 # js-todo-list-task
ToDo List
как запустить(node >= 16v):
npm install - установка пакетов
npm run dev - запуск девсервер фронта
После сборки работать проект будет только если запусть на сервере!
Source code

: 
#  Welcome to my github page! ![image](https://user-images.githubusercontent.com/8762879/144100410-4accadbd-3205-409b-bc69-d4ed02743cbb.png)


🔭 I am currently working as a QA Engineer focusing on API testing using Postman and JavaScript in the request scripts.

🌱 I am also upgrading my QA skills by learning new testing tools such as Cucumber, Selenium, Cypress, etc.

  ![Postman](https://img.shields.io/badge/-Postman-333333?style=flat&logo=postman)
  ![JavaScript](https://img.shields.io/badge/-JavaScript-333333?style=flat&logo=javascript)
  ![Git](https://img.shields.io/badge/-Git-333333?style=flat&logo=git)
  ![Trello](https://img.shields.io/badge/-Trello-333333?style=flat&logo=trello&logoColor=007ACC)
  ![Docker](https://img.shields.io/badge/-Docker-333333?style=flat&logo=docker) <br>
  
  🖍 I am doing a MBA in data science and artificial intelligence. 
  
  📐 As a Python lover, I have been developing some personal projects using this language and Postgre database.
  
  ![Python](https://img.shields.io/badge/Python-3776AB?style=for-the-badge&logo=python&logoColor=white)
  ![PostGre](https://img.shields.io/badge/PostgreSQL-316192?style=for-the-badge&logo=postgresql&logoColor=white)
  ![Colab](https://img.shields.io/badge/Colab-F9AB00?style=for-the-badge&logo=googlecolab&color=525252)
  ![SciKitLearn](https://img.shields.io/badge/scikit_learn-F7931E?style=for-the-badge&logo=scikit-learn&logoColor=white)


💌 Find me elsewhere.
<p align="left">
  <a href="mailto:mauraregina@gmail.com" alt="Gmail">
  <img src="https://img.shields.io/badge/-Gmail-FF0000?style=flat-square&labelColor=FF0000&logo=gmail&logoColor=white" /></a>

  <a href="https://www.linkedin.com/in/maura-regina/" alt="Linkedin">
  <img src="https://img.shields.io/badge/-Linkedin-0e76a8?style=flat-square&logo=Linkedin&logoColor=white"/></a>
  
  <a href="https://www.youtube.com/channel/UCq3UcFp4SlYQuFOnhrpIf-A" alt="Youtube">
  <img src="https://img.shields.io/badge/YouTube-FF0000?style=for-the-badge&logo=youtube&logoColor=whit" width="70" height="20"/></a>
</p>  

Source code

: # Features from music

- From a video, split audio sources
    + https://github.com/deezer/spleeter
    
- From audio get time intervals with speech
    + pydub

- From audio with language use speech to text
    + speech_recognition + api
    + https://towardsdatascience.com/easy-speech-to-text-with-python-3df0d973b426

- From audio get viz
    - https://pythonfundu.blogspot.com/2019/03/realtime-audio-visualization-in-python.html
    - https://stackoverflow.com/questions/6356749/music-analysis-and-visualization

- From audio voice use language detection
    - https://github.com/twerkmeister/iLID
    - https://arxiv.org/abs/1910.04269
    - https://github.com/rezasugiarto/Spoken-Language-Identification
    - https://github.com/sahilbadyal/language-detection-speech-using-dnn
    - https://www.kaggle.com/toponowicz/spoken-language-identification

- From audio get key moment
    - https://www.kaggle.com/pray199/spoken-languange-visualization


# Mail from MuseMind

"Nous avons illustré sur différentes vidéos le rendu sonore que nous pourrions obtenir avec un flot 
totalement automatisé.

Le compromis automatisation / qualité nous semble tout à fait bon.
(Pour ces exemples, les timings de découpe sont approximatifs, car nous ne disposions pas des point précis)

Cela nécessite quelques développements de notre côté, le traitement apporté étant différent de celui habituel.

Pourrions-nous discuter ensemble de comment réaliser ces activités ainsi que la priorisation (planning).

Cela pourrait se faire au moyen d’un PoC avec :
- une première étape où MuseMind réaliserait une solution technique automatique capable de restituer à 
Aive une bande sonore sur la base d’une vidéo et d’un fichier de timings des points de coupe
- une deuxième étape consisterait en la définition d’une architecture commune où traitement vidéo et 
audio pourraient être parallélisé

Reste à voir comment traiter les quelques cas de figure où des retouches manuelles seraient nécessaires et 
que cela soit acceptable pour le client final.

=======

# Your objective
Reproduce the records above in full, without altering a single character.

# Answer box
 # js-todo-list-task
ToDo List
как запустить(node >= 16v):
npm install - установка пакетов
npm run dev - запуск девсервер фронта
После сборки работать проект будет только если запусть на сервере!
Source code

: 
#  Welcome to my github page! ![image](https://user-images.githubusercontent.com/8762879/144100410-4accadbd-3205-409b-bc69-d4ed02743cbb.png)


🔭 I am currently working as a QA Engineer focusing on API testing using Postman and JavaScript in the request scripts.

🌱 I am also upgrading my QA skills by learning new testing tools such as Cucumber, Selenium, Cypress, etc.

  ![Postman](https://img.shields.io/badge/-Postman-333333?style=flat&logo=postman)
  ![JavaScript](https://img.shields.io/badge/-JavaScript-333333?style=flat&logo=javascript)
  ![Git](https://img.shields.io/badge/-Git-333333?style=flat&logo=git)
  ![Trello](https://img.shields.io/badge/-Trello-333333?style=flat&logo=trello&logoColor=007ACC)
  ![Docker](https://img.shields.io/badge/-Docker-333333?style=flat&logo=docker) <br>
  
  🖍 I am doing a MBA in data science and artificial intelligence. 
  
  📐 As a Python lover, I have been developing some personal projects using this language and Postgre database.
  
  ![Python](https://img.shields.io/badge/Python-3776AB?style=for-the-badge&logo=python&logoColor=white)
  ![PostGre](https://img.shields.io/badge/PostgreSQL-316192?style=for-the-badge&logo=postgresql&logoColor=white)
  ![Colab](https://img.shields.io/badge/Colab-F9AB00?style=for-the-badge&logo=googlecolab&color=525252)
  ![SciKitLearn](https://img.shields.io/badge/scikit_learn-F7931E?style=for-the-badge&logo=scikit-learn&logoColor=white)


💌 Find me elsewhere.
<p align="left">
  <a href="mailto:mauraregina@gmail.com" alt="Gmail">
  <img src="https://img.shields.io/badge/-Gmail-FF0000?style=flat-square&labelColor=FF0000&logo=gmail&logoColor=white" /></a>

  <a href="https://www.linkedin.com/in/maura-regina/" alt="Linkedin">
  <img src="https://img.shields.io/badge/-Linkedin-0e76a8?style=flat-square&logo=Linkedin&logoColor=white"/></a>
  
  <a href="https://www.youtube.com/channel/UCq3UcFp4SlYQuFOnhrpIf-A" alt="Youtube">
  <img src="https://img.shields.io/badge/YouTube-FF0000?style=for-the-badge&logo=youtube&logoColor=whit" width="70" height="20"/></a>
</p>  

Source code

: # Features from music

- From a video, split audio sources
    + https://github.com/deezer/spleeter
    
- From audio get time intervals with speech
    + pydub

- From audio with language use speech to text
    + speech_recognition + api
    + https://towardsdatascience.com/easy-speech-to-text-with-python-3df0d973b426

- From audio get viz
    - https://pythonfundu.blogspot.com/2019/03/realtime-audio-visualization-in-python.html
    - https://stackoverflow.com/questions/6356749/music-analysis-and-visualization

- From audio voice use language detection
    - https://github.com/twerkmeister/iLID
    - https://arxiv.org/abs/1910.04269
    - https://github.com/rezasugiarto/Spoken-Language-Identification
    - https://github.com/sahilbadyal/language-detection-speech-using-dnn
    - https://www.kaggle.com/toponowicz/spoken-language-identification

- From audio get key moment
    - https://www.kaggle.com/pray199/spoken-languange-visualization


# Mail from MuseMind

"Nous avons illustré sur différentes vidéos le rendu sonore que nous pourrions obtenir avec un flot 
totalement automatisé.

Le compromis automatisation / qualité nous semble tout à fait bon.
(Pour ces exemples, les timings de découpe sont approximatifs, car nous ne disposions pas des point précis)

Cela nécessite quelques développements de notre côté, le traitement apporté étant différent de celui habituel.

Pourrions-nous discuter ensemble de comment réaliser ces activités ainsi que la priorisation (planning).

Cela pourrait se faire au moyen d’un PoC avec :
- une première étape où MuseMind réaliserait une solution technique automatique capable de restituer à 
Aive une bande sonore sur la base d’une vidéo et d’un fichier de timings des points de coupe
- une deuxième étape consisterait en la définition d’une architecture commune où traitement vidéo et 
audio pourraient être parallélisé

Reste à voir comment traiter les quelques cas de figure où des retouches manuelles seraient nécessaires et 
que cela soit acceptable pour le client final.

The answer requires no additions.